Personal information
- Born: 29 March 1921 Worcester, England
- Died: July 2005 (aged 83–84) Evesham, Worcestershire, England
- Batting: Right-handed
- Bowling: Right arm fast-medium

Domestic team information
- 1942/43: Europeans
- 1946–1948: Worcestershire

Career statistics
| Competition | FC |
| Matches | 15 |
| Runs scored | 109 |
| Batting average | 7.26 |
| 100s/50s | 0/0 |
| Top score | 18 |
| Balls bowled | 2,058 |
| Wickets | 37 |
| Bowling average | 26.10 |
| 5 wickets in innings | 1 |
| 10 wickets in match | 0 |
| Best bowling | 5-60 |
| Catches/stumpings | 4/0 |
- Source: CricketArchive, 3 October 2008

= Leonard Blunt =

English cricketer (1929–2005)

Leonard Blunt (21 March 1929 – July 2005) was a cricketer who played first-class cricket for Worcestershire and the Europeans in the 1940s.

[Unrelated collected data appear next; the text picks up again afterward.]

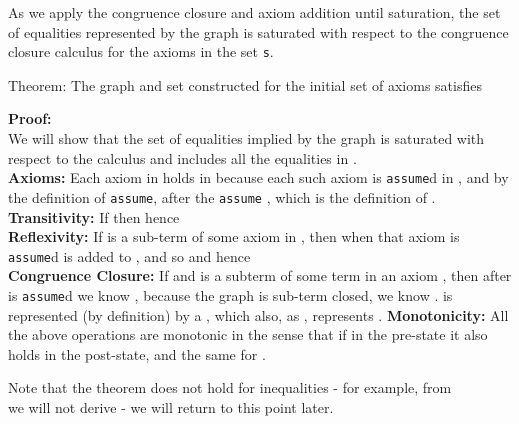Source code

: As we apply the congruence closure and axiom addition until saturation, the set of equalities represented by the graph is saturated with respect to the congruence closure calculus for the axioms in the set \lstinline{s}.
\begin{theorem}
Theorem: The graph  and set  constructed for the initial set of axioms  satisfies 

\noindent
\textbf{Proof:} \\
We will show that the set of equalities implied by the graph is saturated with respect to the calculus and includes all the equalities in .\\
\textbf{Axioms:} Each axiom  in  holds in  because each such axiom is \lstinline{assume}d in , and by the definition of \lstinline{assume}, after the \lstinline{assume} , which is the definition of .\\
\textbf{Transitivity:} If  then  hence \\
\textbf{Reflexivity:} If  is a sub-term of some axiom in , then when that axiom is \lstinline{assume}d  is added to , and so  and  hence \\
\textbf{Congruence Closure:} If  and  is a subterm of some term  in an axiom , then after  is \lstinline{assume}d we know , because the graph is sub-term closed, we know .
 is represented (by definition) by a \GFAEC {}, which also, as , represents .
\textbf{Monotonicity:} All the above operations are monotonic in the sense that if  in the pre-state it also holds in the post-state, and the same for .
\end{theorem}
Note that the theorem does not hold for inequalities - for example, from \\
 we will not derive  - we will return to this point later.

He also stood on one occasion as a first-class umpire.

Blunt made his first-class debut on Boxing Day 1942, turning out for Europeans against Indians in the Madras Presidency Match; he took four wickets and made a duck in his only innings.

After the end of the Second World War, Blunt played 14 first-class games for Worcestershire between 1946 and 1948, and he made a good start to his county cricket career by taking seven wickets (including his career best of 5-60) against Hampshire at Southampton on debut.
However, he could not keep up this form, and after 1946 he appeared but rarely.

Although he was not seen in the first-class game after 1948, Blunt continued to play for Worcestershire's Second XI for another year, and in the early 1950s produced some impressive performances in minor counties cricket for Cheshire. He took 8–20 against Yorkshire's Second XI in late May 1951,
and had a remarkable run against Northumberland in July of the following year: in three consecutive innings, spread over two games, Blunt claimed 5-49, 6-49 and 6-46.

After the end of his Worcestershire career, Blunt had a single outing as a first-class umpire, standing in a match between Worcestershire and the Combined Services in 1949.